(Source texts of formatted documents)

________

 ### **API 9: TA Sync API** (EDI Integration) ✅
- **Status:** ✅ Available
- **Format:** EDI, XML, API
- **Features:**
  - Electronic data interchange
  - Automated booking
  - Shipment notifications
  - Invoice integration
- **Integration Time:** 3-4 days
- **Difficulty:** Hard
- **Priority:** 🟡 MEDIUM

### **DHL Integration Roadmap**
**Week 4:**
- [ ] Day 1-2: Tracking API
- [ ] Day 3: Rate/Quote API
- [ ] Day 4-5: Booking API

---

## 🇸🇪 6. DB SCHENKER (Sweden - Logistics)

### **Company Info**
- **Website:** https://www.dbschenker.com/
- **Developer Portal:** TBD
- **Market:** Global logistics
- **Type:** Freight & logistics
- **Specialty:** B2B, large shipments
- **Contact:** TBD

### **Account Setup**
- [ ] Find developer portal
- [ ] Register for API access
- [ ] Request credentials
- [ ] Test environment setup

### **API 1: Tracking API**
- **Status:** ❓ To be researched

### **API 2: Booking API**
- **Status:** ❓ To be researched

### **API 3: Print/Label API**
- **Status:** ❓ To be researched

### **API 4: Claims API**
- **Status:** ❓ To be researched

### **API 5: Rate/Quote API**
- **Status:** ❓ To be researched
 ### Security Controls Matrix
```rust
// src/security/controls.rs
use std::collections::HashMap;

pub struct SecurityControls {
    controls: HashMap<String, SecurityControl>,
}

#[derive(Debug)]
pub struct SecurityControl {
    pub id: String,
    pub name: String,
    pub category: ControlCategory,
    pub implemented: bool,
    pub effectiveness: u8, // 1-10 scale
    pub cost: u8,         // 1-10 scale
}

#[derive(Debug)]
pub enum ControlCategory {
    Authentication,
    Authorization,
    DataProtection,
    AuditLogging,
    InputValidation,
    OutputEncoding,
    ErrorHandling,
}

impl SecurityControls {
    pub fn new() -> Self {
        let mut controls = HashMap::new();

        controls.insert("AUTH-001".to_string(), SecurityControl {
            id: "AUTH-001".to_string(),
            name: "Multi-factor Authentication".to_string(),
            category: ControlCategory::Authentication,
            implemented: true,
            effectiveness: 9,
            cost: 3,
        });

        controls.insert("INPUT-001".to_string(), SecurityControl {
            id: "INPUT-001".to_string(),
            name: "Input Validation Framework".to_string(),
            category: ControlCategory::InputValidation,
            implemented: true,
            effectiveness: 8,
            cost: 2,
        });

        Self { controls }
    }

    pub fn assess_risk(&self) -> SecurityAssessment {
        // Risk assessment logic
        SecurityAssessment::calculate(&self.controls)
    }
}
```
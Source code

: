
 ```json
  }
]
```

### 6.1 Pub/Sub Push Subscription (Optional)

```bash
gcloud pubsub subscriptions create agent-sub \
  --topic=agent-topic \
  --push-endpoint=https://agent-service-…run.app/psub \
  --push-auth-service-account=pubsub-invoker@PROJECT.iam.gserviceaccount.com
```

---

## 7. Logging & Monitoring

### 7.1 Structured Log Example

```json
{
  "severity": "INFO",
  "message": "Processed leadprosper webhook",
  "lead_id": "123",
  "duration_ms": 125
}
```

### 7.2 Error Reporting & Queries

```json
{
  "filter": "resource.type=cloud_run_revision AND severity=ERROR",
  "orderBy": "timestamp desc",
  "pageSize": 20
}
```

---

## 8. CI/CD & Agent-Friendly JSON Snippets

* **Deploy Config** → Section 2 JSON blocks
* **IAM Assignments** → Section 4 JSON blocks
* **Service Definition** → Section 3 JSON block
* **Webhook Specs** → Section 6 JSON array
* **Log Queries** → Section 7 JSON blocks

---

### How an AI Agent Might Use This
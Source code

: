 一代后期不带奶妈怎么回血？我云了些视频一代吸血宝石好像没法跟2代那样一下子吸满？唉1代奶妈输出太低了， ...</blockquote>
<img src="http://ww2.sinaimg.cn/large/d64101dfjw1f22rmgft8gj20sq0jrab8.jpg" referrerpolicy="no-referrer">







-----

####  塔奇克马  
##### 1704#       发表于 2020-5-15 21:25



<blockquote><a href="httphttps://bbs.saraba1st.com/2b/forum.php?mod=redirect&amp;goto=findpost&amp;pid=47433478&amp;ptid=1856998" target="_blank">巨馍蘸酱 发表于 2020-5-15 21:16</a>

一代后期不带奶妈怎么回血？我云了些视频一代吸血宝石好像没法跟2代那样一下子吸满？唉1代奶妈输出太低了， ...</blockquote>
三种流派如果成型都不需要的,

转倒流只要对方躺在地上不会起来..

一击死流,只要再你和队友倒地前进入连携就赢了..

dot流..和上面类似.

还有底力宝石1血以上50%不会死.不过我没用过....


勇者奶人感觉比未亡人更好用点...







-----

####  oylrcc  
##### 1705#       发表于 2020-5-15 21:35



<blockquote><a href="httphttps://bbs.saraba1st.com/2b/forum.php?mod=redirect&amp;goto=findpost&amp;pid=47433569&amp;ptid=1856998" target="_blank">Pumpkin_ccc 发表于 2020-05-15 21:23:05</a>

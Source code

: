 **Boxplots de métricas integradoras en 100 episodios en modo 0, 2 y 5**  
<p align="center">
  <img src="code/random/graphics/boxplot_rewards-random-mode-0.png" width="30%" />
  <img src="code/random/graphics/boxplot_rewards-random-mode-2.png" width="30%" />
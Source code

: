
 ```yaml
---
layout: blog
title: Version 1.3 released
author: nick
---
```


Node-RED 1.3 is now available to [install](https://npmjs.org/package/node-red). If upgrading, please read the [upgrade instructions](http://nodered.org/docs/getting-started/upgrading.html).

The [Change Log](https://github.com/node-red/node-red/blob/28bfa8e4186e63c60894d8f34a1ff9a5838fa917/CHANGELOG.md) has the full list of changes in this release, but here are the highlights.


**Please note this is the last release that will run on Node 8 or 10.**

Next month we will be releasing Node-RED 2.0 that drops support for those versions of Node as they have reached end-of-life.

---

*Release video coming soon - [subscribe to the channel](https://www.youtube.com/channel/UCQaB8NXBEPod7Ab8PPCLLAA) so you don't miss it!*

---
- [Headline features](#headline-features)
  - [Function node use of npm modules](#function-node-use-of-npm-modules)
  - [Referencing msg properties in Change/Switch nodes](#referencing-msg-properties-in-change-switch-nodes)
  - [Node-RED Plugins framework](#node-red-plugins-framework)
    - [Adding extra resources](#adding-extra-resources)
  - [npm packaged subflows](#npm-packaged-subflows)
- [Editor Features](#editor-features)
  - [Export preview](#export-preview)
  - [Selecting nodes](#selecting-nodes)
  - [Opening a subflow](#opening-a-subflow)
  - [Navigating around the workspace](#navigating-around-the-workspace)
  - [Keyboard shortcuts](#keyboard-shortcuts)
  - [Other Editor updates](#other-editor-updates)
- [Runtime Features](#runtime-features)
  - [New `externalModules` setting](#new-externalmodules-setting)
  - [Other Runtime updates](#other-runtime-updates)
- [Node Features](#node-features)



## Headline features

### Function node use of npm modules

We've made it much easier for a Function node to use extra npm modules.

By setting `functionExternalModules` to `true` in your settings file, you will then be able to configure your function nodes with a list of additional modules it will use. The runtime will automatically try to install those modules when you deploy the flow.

________

Check every line of the entries for "runtime" and report how many lines contain it, without any other words.

OUTPUT – 3